Working with PDF File Metadata in Python

Get PDF File Information

This code snippet demonstrates how to extract metadata from a PDF document using Aspose.PDF for Python via .NET. By accessing the info property of the Document object, it retrieves key information such as the author, creation date, keywords, modification date, subject, and title. This functionality is essential for applications that require document cataloging, search optimization, or validation of document properties.

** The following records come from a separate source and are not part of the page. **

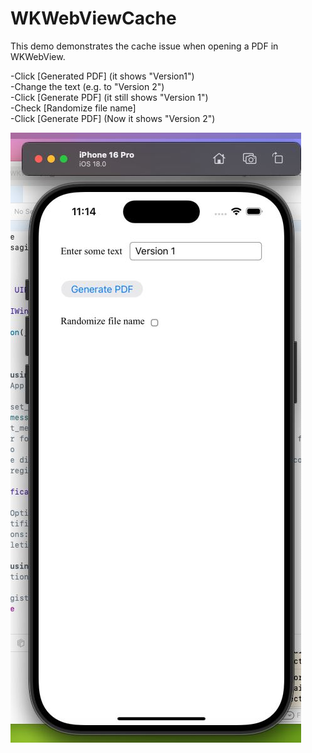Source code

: # WKWebViewCache

This demo demonstrates the cache issue when opening a PDF in WKWebView.

-Click [Generated PDF] (it shows "Version1")<br>
-Change the text (e.g. to "Version 2")<br>
-Click [Generate PDF] (it still shows "Version 1")<br>
-Check [Randomize file name]<br>
-Click [Generate PDF] (Now it shows "Version 2")<br>

![Simulator](Simulator.jpg)
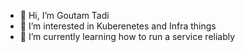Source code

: - 👋 Hi, I’m Goutam Tadi
- 👀 I’m interested in Kuberenetes and Infra things 
- 🌱 I’m currently learning how to run a service reliably


<!---
goutamtadi1/goutamtadi1 is a ✨ special ✨ repository because its `README.md` (this file) appears on your GitHub profile.
You can click the Preview link to take a look at your changes.
--->
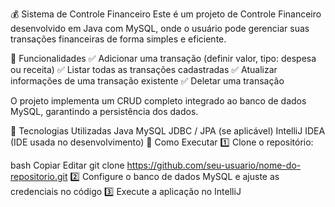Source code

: 💰 Sistema de Controle Financeiro
Este é um projeto de Controle Financeiro desenvolvido em Java com MySQL, onde o usuário pode gerenciar suas transações financeiras de forma simples e eficiente.

🔹 Funcionalidades
✅ Adicionar uma transação (definir valor, tipo: despesa ou receita)
✅ Listar todas as transações cadastradas
✅ Atualizar informações de uma transação existente
✅ Deletar uma transação

O projeto implementa um CRUD completo integrado ao banco de dados MySQL, garantindo a persistência dos dados.

🔧 Tecnologias Utilizadas
Java
MySQL
JDBC / JPA (se aplicável)
IntelliJ IDEA (IDE usada no desenvolvimento)
📌 Como Executar
1️⃣ Clone o repositório:

bash
Copiar
Editar
git clone https://github.com/seu-usuario/nome-do-repositorio.git
2️⃣ Configure o banco de dados MySQL e ajuste as credenciais no código
3️⃣ Execute a aplicação no IntelliJ
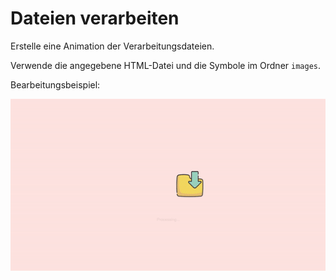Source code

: # Dateien verarbeiten

Erstelle eine Animation der Verarbeitungsdateien.

Verwende die angegebene HTML-Datei und die Symbole im Ordner `images`.

Bearbeitungsbeispiel:

![](./processing-example.gif)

  1. Open the PDF file using the Document class
  2. Retrieve the document’s metadata through the info property
  3. Display Metadata Information. Print out the desired metadata fields

    import aspose.pdf as ap

    def get_pdf_file_information():
        # The path to the documents directory
        data_dir = RunExamples.get_data_dir_asposepdf()

        # Open PDF document
        document = ap.Document(data_dir + "GetFileInfo.pdf")

        # Get document information
        doc_info = document.info

        # Display document information
        print(f"Author: {doc_info.author}")
        print(f"Creation Date: {doc_info.creation_date}")
        print(f"Keywords: {doc_info.keywords}")
        print(f"Modify Date: {doc_info.mod_date}")
        print(f"Subject: {doc_info.subject}")
        print(f"Title: {doc_info.title}")

Set PDF File Information

Aspose.PDF for Python via .NET allows you to set file-specific information for a PDF, information like author, creation date, subject, and title. To set this information:

  1. Open the PDF file using the Document class.
  2. Create a DocumentInfo object and set the desired metadata properties.
  3. Save the changes to a new PDF file using save method.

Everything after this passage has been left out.